Posted by on June 16th, 2022

E-invoicing/ E-receipting requirement that affects businesses that are engaged in e-commerce and export and those classified as large taxpayers

Section 237-A of the National Internal Revenue Code (NIRC), as amended through Republic Act (RA) 10963 or the “TRAIN” Law is a talking point nowadays as the BIR tapped the country’s top 100 large taxpayers to launch the e-invoicing. This is to address the issue of compliance and business transactions transparency by introducing the New Electronic Invoicing Systems (EIS) which requires taxpayers in e-commerce, large taxpayers, and exporters to electronically issue invoices/receipts and report their sales data. Under the law, the aforementioned taxpayers are required to adopt the electronic sales reporting system within five (5) years from the effectivity of the TRAIN Law i.e., on or before 01 January 2023.

Further, an invoice report will be sent to the Government platform after invoices have been sent to final clients. The electronic invoice includes sales invoices, receipts, debit and credit notes, and other similar accounting documents issued through the internet.
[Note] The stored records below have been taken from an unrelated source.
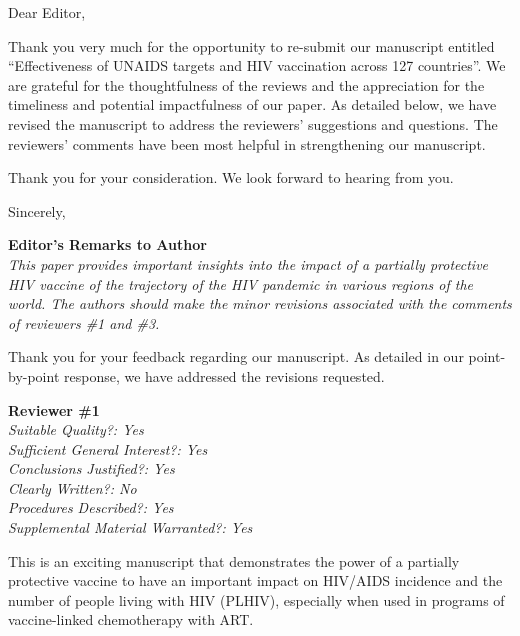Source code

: \documentclass[12pt]{jpmletter}
\newcommand{\section}[1]{\textbf{#1}\\}
\newenvironment{original}{\it}{}
\begin{document}
  \begin{letter}{}

    \opening{Dear Editor,}
 
    Thank you very much for the opportunity to re-submit our
    manuscript entitled ``Effectiveness of UNAIDS targets and HIV
    vaccination across 127 countries''. We are grateful for the
    thoughtfulness of the reviews and the appreciation for the
    timeliness and potential impactfulness of our paper. As detailed
    below, we have revised the manuscript to address the reviewers’
    suggestions and questions. The reviewers’ comments have been most
    helpful in strengthening our manuscript.
 
    Thank you for your consideration. We look forward to hearing from
    you.

    \closing{Sincerely,}

    \newpage

    \section{Editor's Remarks to Author}
    \begin{original}
      This paper provides important insights into the impact of
      a partially protective HIV vaccine of the trajectory of the HIV
      pandemic in various regions of the world. The authors should
      make the minor revisions associated with the comments of
      reviewers \#1 and \#3.
    \end{original}
    
    Thank you for your feedback regarding our manuscript. As detailed
    in our point-by-point response, we have addressed the revisions
    requested.

    \section{Reviewer \#1}
    \begin{original}
      Suitable Quality?: Yes\\
      Sufficient General Interest?: Yes\\
      Conclusions Justified?: Yes\\
      Clearly Written?: No\\
      Procedures Described?: Yes\\
      Supplemental Material Warranted?: Yes

      This is an exciting manuscript that demonstrates the power of a
      partially protective vaccine to have an important impact on
      HIV/AIDS incidence and the number of people living with HIV
      (PLHIV), especially when used in programs of vaccine-linked
      chemotherapy with ART.
    \end{original}
    

\end{letter}
\end{document}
By implementing EIS, BIR aims to lessen VAT tax fraud and make tax compliance easier for taxpayers and tax authorities. The relevant revenue regulation and circulars on e-invoicing/receipting have yet to be issued by the Department of Finance (DOF).

Taxpayers may voluntarily register in lieu of manual receipts even if they are not listed as being covered by EIS.

For everyone’s guidance and perusal.